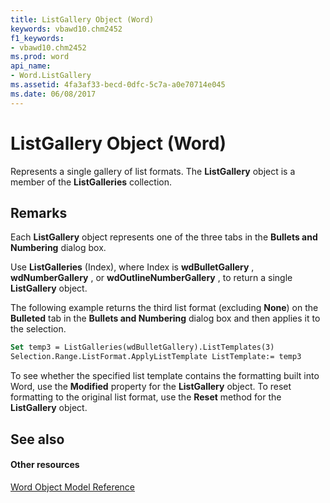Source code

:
 ```yaml
---
title: ListGallery Object (Word)
keywords: vbawd10.chm2452
f1_keywords:
- vbawd10.chm2452
ms.prod: word
api_name:
- Word.ListGallery
ms.assetid: 4fa3af33-becd-0dfc-5c7a-a0e70714e045
ms.date: 06/08/2017
---
```



# ListGallery Object (Word)

Represents a single gallery of list formats. The **ListGallery** object is a member of the **ListGalleries** collection.


## Remarks

Each **ListGallery** object represents one of the three tabs in the **Bullets and Numbering** dialog box.

Use **ListGalleries** (Index), where Index is **wdBulletGallery** , **wdNumberGallery** , or **wdOutlineNumberGallery** , to return a single **ListGallery** object.

The following example returns the third list format (excluding **None**) on the **Bulleted** tab in the **Bullets and Numbering** dialog box and then applies it to the selection.




```vb
Set temp3 = ListGalleries(wdBulletGallery).ListTemplates(3) 
Selection.Range.ListFormat.ApplyListTemplate ListTemplate:= temp3
```

To see whether the specified list template contains the formatting built into Word, use the **Modified** property for the **ListGallery** object. To reset formatting to the original list format, use the **Reset** method for the **ListGallery** object.


## See also


#### Other resources


[Word Object Model Reference](http://msdn.microsoft.com/library/be452561-b436-bb9b-6f94-3faa9a74a6fd%28Office.15%29.aspx)


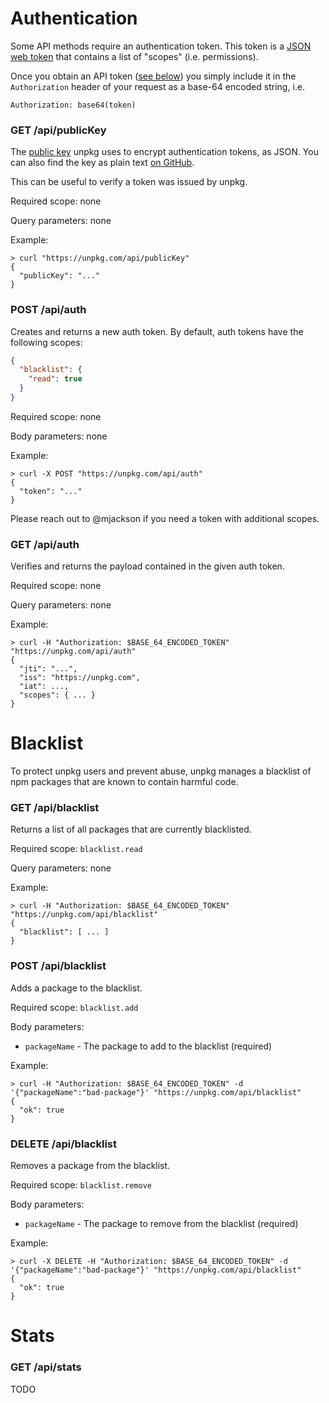 # Authentication

Some API methods require an authentication token. This token is a [JSON web token](https://en.wikipedia.org/wiki/JSON_Web_Token) that contains a list of "scopes" (i.e. permissions).

Once you obtain an API token ([see below](#post-api-auth)) you simply include it in the `Authorization` header of your request as a base-64 encoded string, i.e.

```
Authorization: base64(token)
```

### GET /api/publicKey

The [public key](https://en.wikipedia.org/wiki/Public-key_cryptography) unpkg uses to encrypt authentication tokens, as JSON. You can also find the key as plain text [on GitHub](https://github.com/unpkg/unpkg.com/blob/master/secret_key.pub).

This can be useful to verify a token was issued by unpkg.

Required scope: none

Query parameters: none

Example:

```log
> curl "https://unpkg.com/api/publicKey"
{
  "publicKey": "..."
}
```

### POST /api/auth

Creates and returns a new auth token. By default, auth tokens have the following scopes:

```json
{
  "blacklist": {
    "read": true
  }
}
```

Required scope: none

Body parameters: none

Example:

```log
> curl -X POST "https://unpkg.com/api/auth"
{
  "token": "..."
}
```

Please reach out to @mjackson if you need a token with additional scopes.

### GET /api/auth

Verifies and returns the payload contained in the given auth token.

Required scope: none

Query parameters: none

Example:

```log
> curl -H "Authorization: $BASE_64_ENCODED_TOKEN" "https://unpkg.com/api/auth"
{
  "jti": "...",
  "iss": "https://unpkg.com",
  "iat": ...,
  "scopes": { ... }
}
```

# Blacklist

To protect unpkg users and prevent abuse, unpkg manages a blacklist of npm packages that are known to contain harmful code.

### GET /api/blacklist

Returns a list of all packages that are currently blacklisted.

Required scope: `blacklist.read`

Query parameters: none

Example:

```log
> curl -H "Authorization: $BASE_64_ENCODED_TOKEN" "https://unpkg.com/api/blacklist"
{
  "blacklist": [ ... ]
}
```

### POST /api/blacklist

Adds a package to the blacklist.

Required scope: `blacklist.add`

Body parameters:

* `packageName` - The package to add to the blacklist (required)

Example:

```log
> curl -H "Authorization: $BASE_64_ENCODED_TOKEN" -d '{"packageName":"bad-package"}' "https://unpkg.com/api/blacklist"
{
  "ok": true
}
```

### DELETE /api/blacklist

Removes a package from the blacklist.

Required scope: `blacklist.remove`

Body parameters:

* `packageName` - The package to remove from the blacklist (required)

Example:

```log
> curl -X DELETE -H "Authorization: $BASE_64_ENCODED_TOKEN" -d '{"packageName":"bad-package"}' "https://unpkg.com/api/blacklist"
{
  "ok": true
}
```

# Stats

### GET /api/stats

TODO
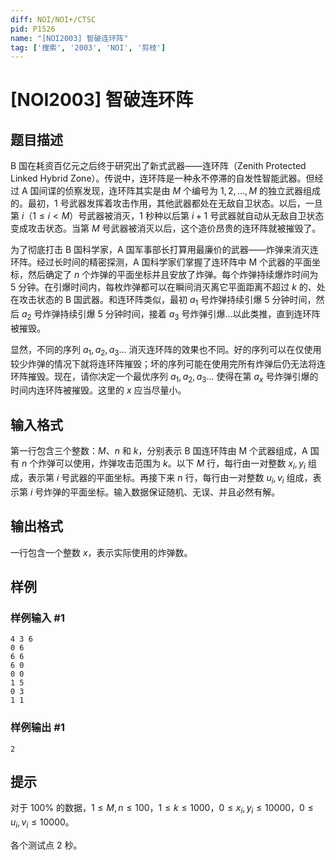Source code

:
 ```yaml
---
diff: NOI/NOI+/CTSC
pid: P1526
name: "[NOI2003] 智破连环阵"
tag: ['搜索', '2003', 'NOI', '剪枝']
---
```

# [NOI2003] 智破连环阵
## 题目描述

B 国在耗资百亿元之后终于研究出了新式武器——连环阵（Zenith Protected Linked Hybrid Zone）。传说中，连环阵是一种永不停滞的自发性智能武器。但经过 A 国间谍的侦察发现，连环阵其实是由 $M$ 个编号为 $1, 2,\ldots, M$ 的独立武器组成的。最初，$1$ 号武器发挥着攻击作用，其他武器都处在无敌自卫状态。以后，一旦第 $i$（$1\leq i< M$）号武器被消灭，$1$ 秒种以后第 $i+1$ 号武器就自动从无敌自卫状态变成攻击状态。当第 $M$ 号武器被消灭以后，这个造价昂贵的连环阵就被摧毁了。

为了彻底打击 B 国科学家，A 国军事部长打算用最廉价的武器——炸弹来消灭连环阵。经过长时间的精密探测，A 国科学家们掌握了连环阵中 M 个武器的平面坐标，然后确定了 $n$ 个炸弹的平面坐标并且安放了炸弹。每个炸弹持续爆炸时间为 $5$ 分钟。在引爆时间内，每枚炸弹都可以在瞬间消灭离它平面距离不超过 $k$ 的、处在攻击状态的 B 国武器。和连环阵类似，最初 $a_1$ 号炸弹持续引爆 $5$ 分钟时间，然后 $a_2$ 号炸弹持续引爆 $5$ 分钟时间，接着 $a_3$ 号炸弹引爆$\ldots$以此类推，直到连环阵被摧毁。

显然，不同的序列 $a_1, a_2, a_3\ldots$ 消灭连环阵的效果也不同。好的序列可以在仅使用较少炸弹的情况下就将连环阵摧毁；坏的序列可能在使用完所有炸弹后仍无法将连环阵摧毁。现在，请你决定一个最优序列 $a_1, a_2, a_3\ldots$ 使得在第 $a_x$ 号炸弹引爆的时间内连环阵被摧毁。这里的 $x$ 应当尽量小。
## 输入格式

第一行包含三个整数：$M$、$n$ 和 $k$，分别表示 B 国连环阵由 M 个武器组成，A 国有 $n$ 个炸弹可以使用，炸弹攻击范围为 $k$。以下 $M$ 行，每行由一对整数 $x_i, y_i$ 组成，表示第 $i$ 号武器的平面坐标。再接下来 $n$ 行，每行由一对整数 $u_i, v_i$ 组成，表示第 $i$ 号炸弹的平面坐标。输入数据保证随机、无误、并且必然有解。

## 输出格式

一行包含一个整数 $x$，表示实际使用的炸弹数。

## 样例

### 样例输入 #1
```
4 3 6
0 6
6 6
6 0
0 0
1 5
0 3
1 1

```
### 样例输出 #1
```
2

```
## 提示

对于 $100\%$ 的数据，$1\leq M, n\leq 100$，$1\leq k\leq 1000$，$0\leq x_i, y_i\leq 10000$，$0\leq u_i, v_i\leq 10000$。

各个测试点 $2$ 秒。

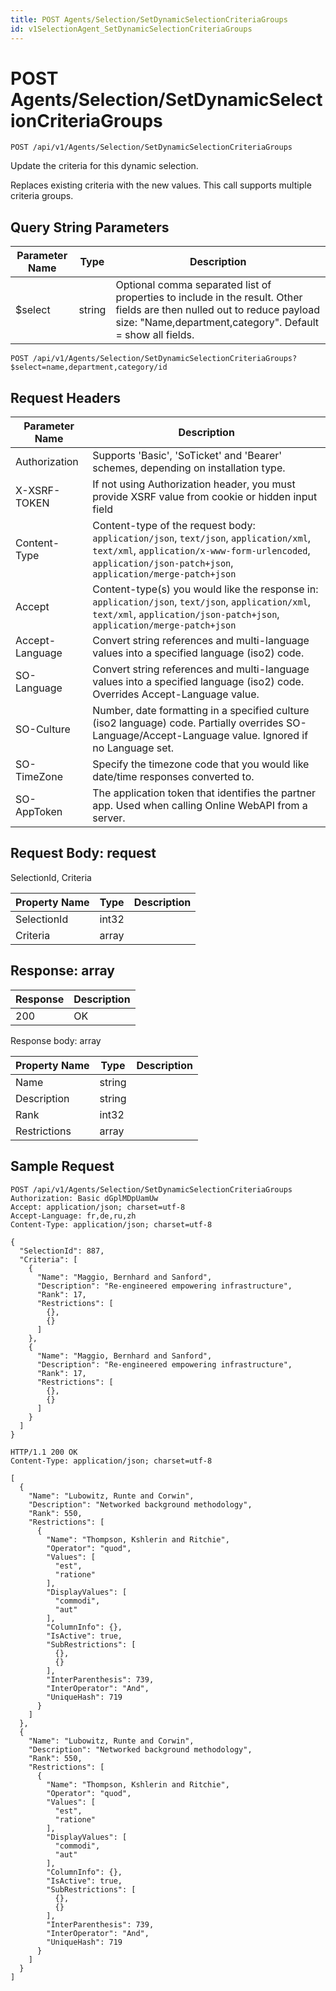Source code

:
 ```yaml
---
title: POST Agents/Selection/SetDynamicSelectionCriteriaGroups
id: v1SelectionAgent_SetDynamicSelectionCriteriaGroups
---
```


# POST Agents/Selection/SetDynamicSelectionCriteriaGroups

```http
POST /api/v1/Agents/Selection/SetDynamicSelectionCriteriaGroups
```

Update the criteria for this dynamic selection.

Replaces existing criteria with the new values. This call supports multiple criteria groups.





## Query String Parameters

| Parameter Name | Type |  Description |
|----------------|------|--------------|
| $select | string |  Optional comma separated list of properties to include in the result. Other fields are then nulled out to reduce payload size: "Name,department,category". Default = show all fields. |

```http
POST /api/v1/Agents/Selection/SetDynamicSelectionCriteriaGroups?$select=name,department,category/id
```


## Request Headers

| Parameter Name | Description |
|----------------|-------------|
| Authorization  | Supports 'Basic', 'SoTicket' and 'Bearer' schemes, depending on installation type. |
| X-XSRF-TOKEN   | If not using Authorization header, you must provide XSRF value from cookie or hidden input field |
| Content-Type | Content-type of the request body: `application/json`, `text/json`, `application/xml`, `text/xml`, `application/x-www-form-urlencoded`, `application/json-patch+json`, `application/merge-patch+json` |
| Accept         | Content-type(s) you would like the response in: `application/json`, `text/json`, `application/xml`, `text/xml`, `application/json-patch+json`, `application/merge-patch+json` |
| Accept-Language | Convert string references and multi-language values into a specified language (iso2) code. |
| SO-Language | Convert string references and multi-language values into a specified language (iso2) code. Overrides Accept-Language value. |
| SO-Culture | Number, date formatting in a specified culture (iso2 language) code. Partially overrides SO-Language/Accept-Language value. Ignored if no Language set. |
| SO-TimeZone | Specify the timezone code that you would like date/time responses converted to. |
| SO-AppToken | The application token that identifies the partner app. Used when calling Online WebAPI from a server. |

## Request Body: request  

SelectionId, Criteria 

| Property Name | Type |  Description |
|----------------|------|--------------|
| SelectionId | int32 |  |
| Criteria | array |  |


## Response: array



| Response | Description |
|----------------|-------------|
| 200 | OK |

Response body: array

| Property Name | Type |  Description |
|----------------|------|--------------|
| Name | string |  |
| Description | string |  |
| Rank | int32 |  |
| Restrictions | array |  |

## Sample Request

```http!
POST /api/v1/Agents/Selection/SetDynamicSelectionCriteriaGroups
Authorization: Basic dGplMDpUamUw
Accept: application/json; charset=utf-8
Accept-Language: fr,de,ru,zh
Content-Type: application/json; charset=utf-8

{
  "SelectionId": 887,
  "Criteria": [
    {
      "Name": "Maggio, Bernhard and Sanford",
      "Description": "Re-engineered empowering infrastructure",
      "Rank": 17,
      "Restrictions": [
        {},
        {}
      ]
    },
    {
      "Name": "Maggio, Bernhard and Sanford",
      "Description": "Re-engineered empowering infrastructure",
      "Rank": 17,
      "Restrictions": [
        {},
        {}
      ]
    }
  ]
}
```

```http_
HTTP/1.1 200 OK
Content-Type: application/json; charset=utf-8

[
  {
    "Name": "Lubowitz, Runte and Corwin",
    "Description": "Networked background methodology",
    "Rank": 550,
    "Restrictions": [
      {
        "Name": "Thompson, Kshlerin and Ritchie",
        "Operator": "quod",
        "Values": [
          "est",
          "ratione"
        ],
        "DisplayValues": [
          "commodi",
          "aut"
        ],
        "ColumnInfo": {},
        "IsActive": true,
        "SubRestrictions": [
          {},
          {}
        ],
        "InterParenthesis": 739,
        "InterOperator": "And",
        "UniqueHash": 719
      }
    ]
  },
  {
    "Name": "Lubowitz, Runte and Corwin",
    "Description": "Networked background methodology",
    "Rank": 550,
    "Restrictions": [
      {
        "Name": "Thompson, Kshlerin and Ritchie",
        "Operator": "quod",
        "Values": [
          "est",
          "ratione"
        ],
        "DisplayValues": [
          "commodi",
          "aut"
        ],
        "ColumnInfo": {},
        "IsActive": true,
        "SubRestrictions": [
          {},
          {}
        ],
        "InterParenthesis": 739,
        "InterOperator": "And",
        "UniqueHash": 719
      }
    ]
  }
]
```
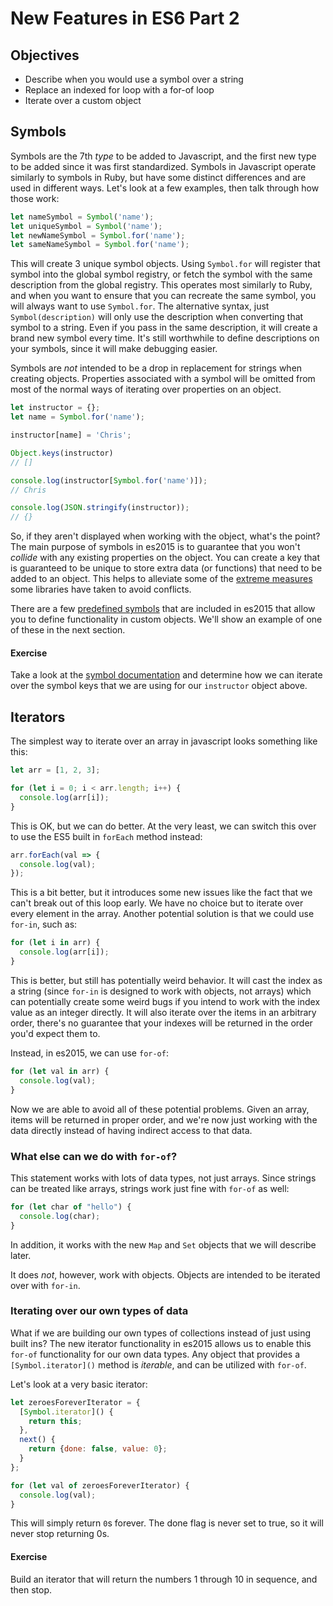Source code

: # New Features in ES6 Part 2

## Objectives

* Describe when you would use a symbol over a string
* Replace an indexed for loop with a for-of loop
* Iterate over a custom object

## Symbols

Symbols are the 7th _type_ to be added to Javascript, and the first new type to be added since it was first standardized. Symbols in Javascript operate  similarly to symbols in Ruby, but have some distinct differences and are used in different ways. Let's look at a few examples, then talk through how those work:

```javascript
let nameSymbol = Symbol('name');
let uniqueSymbol = Symbol('name');
let newNameSymbol = Symbol.for('name');
let sameNameSymbol = Symbol.for('name');
```

This will create 3 unique symbol objects. Using `Symbol.for` will register that symbol into the global symbol registry, or fetch the symbol with the same description from the global registry. This operates most similarly to Ruby, and when you want to ensure that you can recreate the same symbol, you will always want to use `Symbol.for`. The alternative syntax, just `Symbol(description)` will only use the description when converting that symbol to a string. Even if you pass in the same description, it will create a brand new symbol every time. It's still worthwhile to define descriptions on your symbols, since it will make debugging easier.

Symbols are *not* intended to be a drop in replacement for strings when creating objects. Properties associated with a symbol will be omitted from most of the normal ways of iterating over properties on an object.

```javascript
let instructor = {};
let name = Symbol.for('name');

instructor[name] = 'Chris';

Object.keys(instructor)
// []

console.log(instructor[Symbol.for('name')]);
// Chris

console.log(JSON.stringify(instructor));
// {}
```

So, if they aren't displayed when working with the object, what's the point? The main purpose of symbols in es2015 is to guarantee that you won't _collide_ with any existing properties on the object. You can create a key that is guaranteed to be unique to store extra data (or functions) that need to be added to an object. This helps to alleviate some of the [extreme measures](https://github.com/facebook/react/blob/401e6f10587b09d4e725763984957cf309dfdc30/vendor/react-dom.js#L30) some libraries have taken to avoid conflicts.

There are a few [predefined symbols](https://developer.mozilla.org/en-US/docs/Web/JavaScript/Reference/Global_Objects/Symbol#Well-known_symbols) that are included in es2015 that allow you to define functionality in custom objects. We'll show an example of one of these in the next section.

#### Exercise

Take a look at the [symbol documentation](ttps://developer.mozilla.org/en-US/docs/Web/JavaScript/Reference/Global_Objects/Symbol) and determine how we can iterate over the symbol keys that we are using for our `instructor` object above.

## Iterators

The simplest way to iterate over an array in javascript looks something like this:

```javascript
let arr = [1, 2, 3];

for (let i = 0; i < arr.length; i++) {
  console.log(arr[i]);
}
```

This is OK, but we can do better. At the very least, we can switch this over to use the ES5 built in `forEach` method instead:

```javascript
arr.forEach(val => {
  console.log(val);
});
```

This is a bit better, but it introduces some new issues like the fact that we can't break out of this loop early. We have no choice but to iterate over every element in the array. Another potential solution is that we could use `for-in`, such as:

```javascript
for (let i in arr) {
  console.log(arr[i]);
}
```

This is better, but still has potentially weird behavior. It will cast the index as a string (since `for-in` is designed to work with objects, not arrays) which can potentially create some weird bugs if you intend to work with the index value as an integer directly. It will also iterate over the items in an arbitrary order, there's no guarantee that your indexes will be returned in the order you'd expect them to.

Instead, in es2015, we can use `for-of`:

```javascript
for (let val in arr) {
  console.log(val);
}
```

Now we are able to avoid all of these potential problems. Given an array, items will be returned in proper order, and we're now just working with the data directly instead of having indirect access to that data.

### What else can we do with `for-of`?

This statement works with lots of data types, not just arrays. Since strings can be treated like arrays, strings work just fine with `for-of` as well:

```javascript
for (let char of "hello") {
  console.log(char);
}
```

In addition, it works with the new `Map` and `Set` objects that we will describe later.

It does *not*, however, work with objects. Objects are intended to be iterated over with `for-in`.

### Iterating over our own types of data

What if we are building our own types of collections instead of just using built ins? The new iterator functionality in es2015 allows us to enable this `for-of` functionality for our own data types. Any object that provides a `[Symbol.iterator]()` method is _iterable_, and can be utilized with `for-of`.

Let's look at a very basic iterator:

```javascript
let zeroesForeverIterator = {
  [Symbol.iterator]() {
    return this;
  },
  next() {
    return {done: false, value: 0};
  }
};

for (let val of zeroesForeverIterator) {
  console.log(val);
}
```

This will simply return `0`s forever. The done flag is never set to true, so it will never stop returning 0s.

#### Exercise

Build an iterator that will return the numbers 1 through 10 in sequence, and then stop.
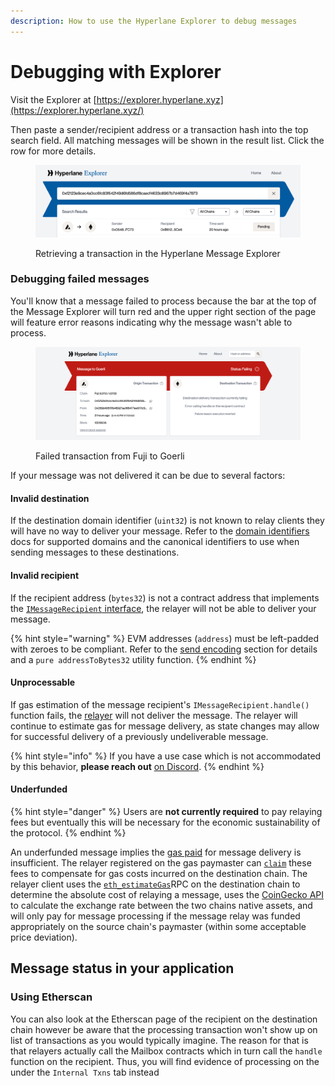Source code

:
 ```yaml
---
description: How to use the Hyperlane Explorer to debug messages
---
```


# Debugging with Explorer

Visit the Explorer at [https://explorer.hyperlane.xyz](https://explorer.hyperlane.xyz/)

Then paste a sender/recipient address or a transaction hash into the top search field. All matching messages will be shown in the result list. Click the row for more details.

<figure><img src="../../.gitbook/assets/pending tx in msg explorer.png" alt=""><figcaption><p>Retrieving a transaction in the Hyperlane Message Explorer</p></figcaption></figure>

### Debugging failed messages

You'll know that a message failed to process because the bar at the top of the Message Explorer will turn red and the upper right section of the page will feature error reasons indicating why the message wasn't able to process.

<figure><img src="../../.gitbook/assets/failed tx in explorer.png" alt=""><figcaption><p>   Failed transaction from Fuji to Goerli</p></figcaption></figure>

If your message was not delivered it can be due to several factors:

#### Invalid destination

If the destination domain identifier (`uint32`) is not known to relay clients they will have no way to deliver your message. Refer to the [domain identifiers](../domains.md) docs for supported domains and the canonical identifiers to use when sending messages to these destinations.

#### Invalid recipient

If the recipient address (`bytes32`) is not a contract address that implements the [`IMessageRecipient` interface](../messaging-api/receive.md), the relayer will not be able to deliver your message.&#x20;

{% hint style="warning" %}
EVM addresses (`address`) must be left-padded with zeroes to be compliant. Refer to the [send encoding](../messaging-api/send.md#encoding) section for details and a `pure addressToBytes32` utility function.&#x20;
{% endhint %}

#### Unprocessable

If gas estimation of the message recipient's `IMessageRecipient.handle()` function fails, the [relayer](../../protocol/agents/relayer.md) will not deliver the message. The relayer will continue to estimate gas for message delivery, as state changes may allow for successful delivery of a previously undeliverable message.

{% hint style="info" %}
If you have a use case which is not accommodated by this behavior, **please reach out** [on Discord](https://discord.com/invite/KBD3aD78Bb).&#x20;
{% endhint %}

#### Underfunded

{% hint style="danger" %}
Users are **not currently required** to pay relaying fees but eventually this will be necessary for the economic sustainability of the protocol.
{% endhint %}

An underfunded message implies the [gas paid](../messaging-api/gas.md) for message delivery is insufficient. The relayer registered on the gas paymaster can [`claim`](https://github.com/abacus-network/abacus-monorepo/blob/main/solidity/core/contracts/InterchainGasPaymaster.sol#L62) these fees to compensate for gas costs incurred on the destination chain. The relayer client uses the [`eth_estimateGas`](https://ethereum.github.io/execution-apis/api-documentation/)RPC on the destination chain to determine the absolute cost of relaying a message, uses the [CoinGecko API](https://www.coingecko.com/en/api) to calculate the exchange rate between the two chains native assets, and will only pay for message processing if the message relay was funded appropriately on the source chain's paymaster (within some acceptable price deviation).

## Message status in your application

### Using Etherscan

You can also look at the Etherscan page of the recipient on the destination chain however be aware that the processing transaction won't show up on list of transactions as you would typically imagine. The reason for that is that relayers actually call the Mailbox contracts which in turn call the `handle` function on the recipient. Thus, you will find evidence of processing on the under the `Internal Txns` tab instead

= = = = =

### [Instructions to follow]
Copy out every line of the data where the word "zeroesForeverIterator" occurs.

### [Output for this exercise]
let zeroesForeverIterator = {
for (let val of zeroesForeverIterator) {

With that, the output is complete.